▶ _Task item_
Every line from the one that contains "GNU/Linux Jessie support." to the end of the records must be restated word for word. No other line belongs in the answer.

Extracted material Start Marker

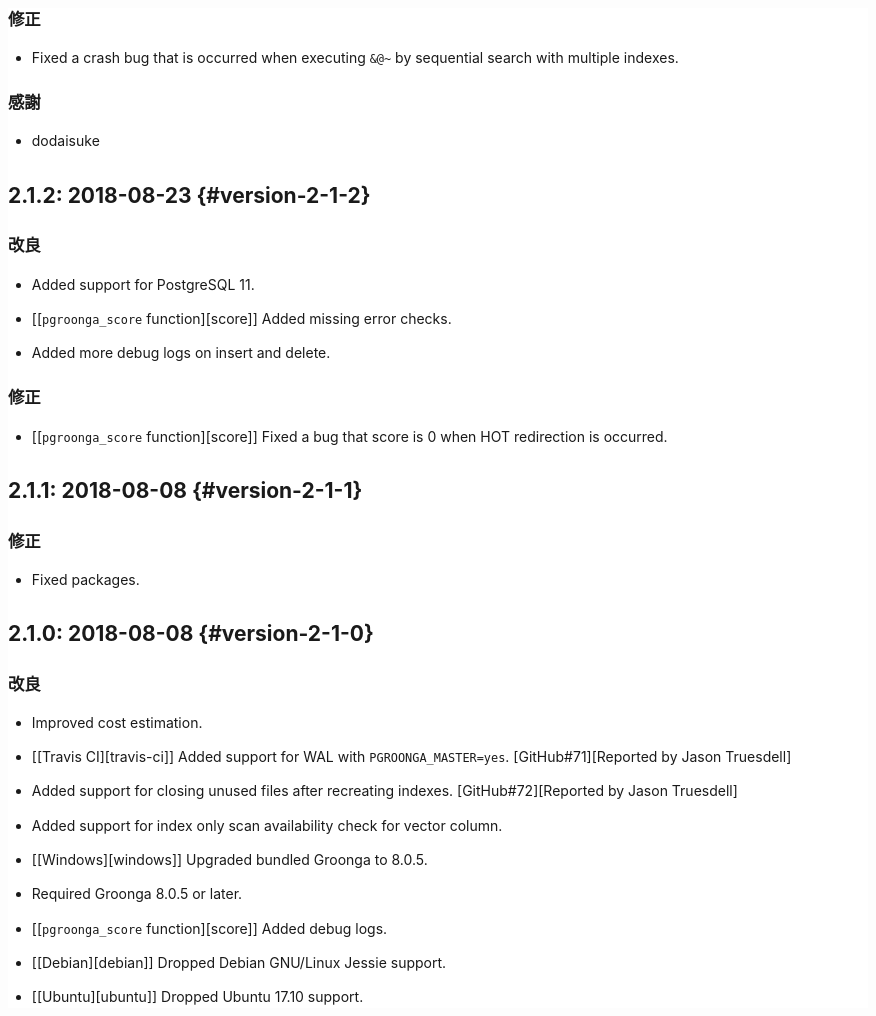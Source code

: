 ### 修正

  * Fixed a crash bug that is occurred when executing `&@~` by
    sequential search with multiple indexes.

### 感謝

  * dodaisuke

## 2.1.2: 2018-08-23 {#version-2-1-2}

### 改良

  * Added support for PostgreSQL 11.

  * [[`pgroonga_score` function][score]] Added missing error checks.

  * Added more debug logs on insert and delete.

### 修正

  * [[`pgroonga_score` function][score]] Fixed a bug that score is 0 when
    HOT redirection is occurred.

## 2.1.1: 2018-08-08 {#version-2-1-1}

### 修正

  * Fixed packages.

## 2.1.0: 2018-08-08 {#version-2-1-0}

### 改良

  * Improved cost estimation.

  * [[Travis CI][travis-ci]] Added support for WAL with `PGROONGA_MASTER=yes`.
    [GitHub#71][Reported by Jason Truesdell]

  * Added support for closing unused files after recreating indexes.
    [GitHub#72][Reported by Jason Truesdell]

  * Added support for index only scan availability check for vector
    column.

  * [[Windows][windows]] Upgraded bundled Groonga to 8.0.5.

  * Required Groonga 8.0.5 or later.

  * [[`pgroonga_score` function][score]] Added debug logs.

  * [[Debian][debian]] Dropped Debian GNU/Linux Jessie support.

  * [[Ubuntu][ubuntu]] Dropped Ubuntu 17.10 support.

Extracted material End Marker

▶ _Response for this exercise_
  * [[Debian][debian]] Dropped Debian GNU/Linux Jessie support.

  * [[Ubuntu][ubuntu]] Dropped Ubuntu 17.10 support.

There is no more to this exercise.